Turhan’ın dağlara olan tutkusuna bir de koşma tutkusunun eklenmesiyle ve Newyork Maratonu’nunu koşabilmiş olmanın motivasyonuyla küresel bir proje kurgulaması aslında O’nun “insan isterse herşeyi başarabilir” felsefesinin yılmaz bir neferi olduğunu ortaya koyuyor. Projesinin adı; "5 Kıtada 5 Maraton, 5 de Zirve"...3 kıtada 3 maraton koştu Necdet Turhan, 2 kıtada koşmak, 5 kıtada da tırmanmak kaldı geriye sadece...Çevresindekilerin “başaramazsın” demesine karşın o bu düşü kurmuş bir kere...Destek bulursa, önce, Avustralya ve Afrika maratonlarını koşacak. Bugüne kadar, Beydağları, Ağrı Dağı, Erciyes, Niğde Aladağlar’da Kaletepe ve defalarca Uludağ’a çıkan Turhan, 5 kıtadaki maratonlardan sonra da 5 kıtanın zirvelerini tırmanacak...

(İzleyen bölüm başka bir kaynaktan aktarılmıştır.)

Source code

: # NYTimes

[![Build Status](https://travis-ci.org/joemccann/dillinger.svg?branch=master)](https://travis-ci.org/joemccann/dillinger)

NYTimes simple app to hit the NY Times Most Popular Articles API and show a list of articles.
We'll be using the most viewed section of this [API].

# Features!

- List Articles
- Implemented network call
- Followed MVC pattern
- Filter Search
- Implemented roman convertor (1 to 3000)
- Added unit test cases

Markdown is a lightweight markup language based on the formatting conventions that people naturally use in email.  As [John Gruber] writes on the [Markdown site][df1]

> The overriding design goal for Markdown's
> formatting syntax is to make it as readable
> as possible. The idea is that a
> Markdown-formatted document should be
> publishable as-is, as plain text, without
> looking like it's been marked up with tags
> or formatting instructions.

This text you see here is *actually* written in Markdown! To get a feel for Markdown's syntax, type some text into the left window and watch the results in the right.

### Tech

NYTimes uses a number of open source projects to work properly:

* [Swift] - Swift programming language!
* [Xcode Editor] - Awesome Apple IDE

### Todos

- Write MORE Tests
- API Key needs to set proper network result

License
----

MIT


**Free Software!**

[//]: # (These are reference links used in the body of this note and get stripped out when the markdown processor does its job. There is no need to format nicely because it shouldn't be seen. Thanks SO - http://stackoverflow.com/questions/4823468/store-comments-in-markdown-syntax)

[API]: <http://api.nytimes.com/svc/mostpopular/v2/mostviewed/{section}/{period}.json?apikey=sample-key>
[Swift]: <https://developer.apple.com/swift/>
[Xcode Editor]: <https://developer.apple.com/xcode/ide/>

Böyle bir proje tasarlamak, böylesi zor bir hedefe kilitlenmek, aslında Necdet Turhan’ın kişiğiyle birebir örtüşüyor. Görme yetisini kaybetmesinin hemen ardından gittiği Ankara Körler Rehabilitasyon Merkezi Psikoloğu Sermin Turan’ın şokun ne kadar sürdüğüne ilişkin sorusuna verdiği, “öyle bir dönem yaşamadım” cevabında gizli O’nun kişiliğinin ve azminin temeli... Yaptıkları ve yapmayı tasarladıklarına bakılırsa, O, sadece zorlukları ve negatifi göremeyen bir adam...Zorlukların ardındaki başarıyı ve olaylara olumlu bakmayı gayet iyi biliyor.

Söyleşiyi yapacağımız mekana bizi götürürken, sadece tarif etmeyip, oluşturduğu zihin fotoğrafından derlediği çiçeklerin güzelliğinden bahsetmesi bu yılmaz adamın yine bu yönünü ortaya koyuyor...

Körken bir oldum

Halk arasındaki tabiriyle “kör” olup da, bu durumun O’nu hiç zorlamadığını, engelinin O’na hiç engel olmadığını düşünmek elbette fazla iyimserlik olur. Üniversite bitip de büyük bir sanayi işletmesinde O’nun vasıflarına “santral memurluğu” layık görülmesini, “Diplomama değil, gözlerime bakılarak karar verildiğini anlamamla ilk kez, kör olduğumu hissettim” sözleriyle anlatıyor.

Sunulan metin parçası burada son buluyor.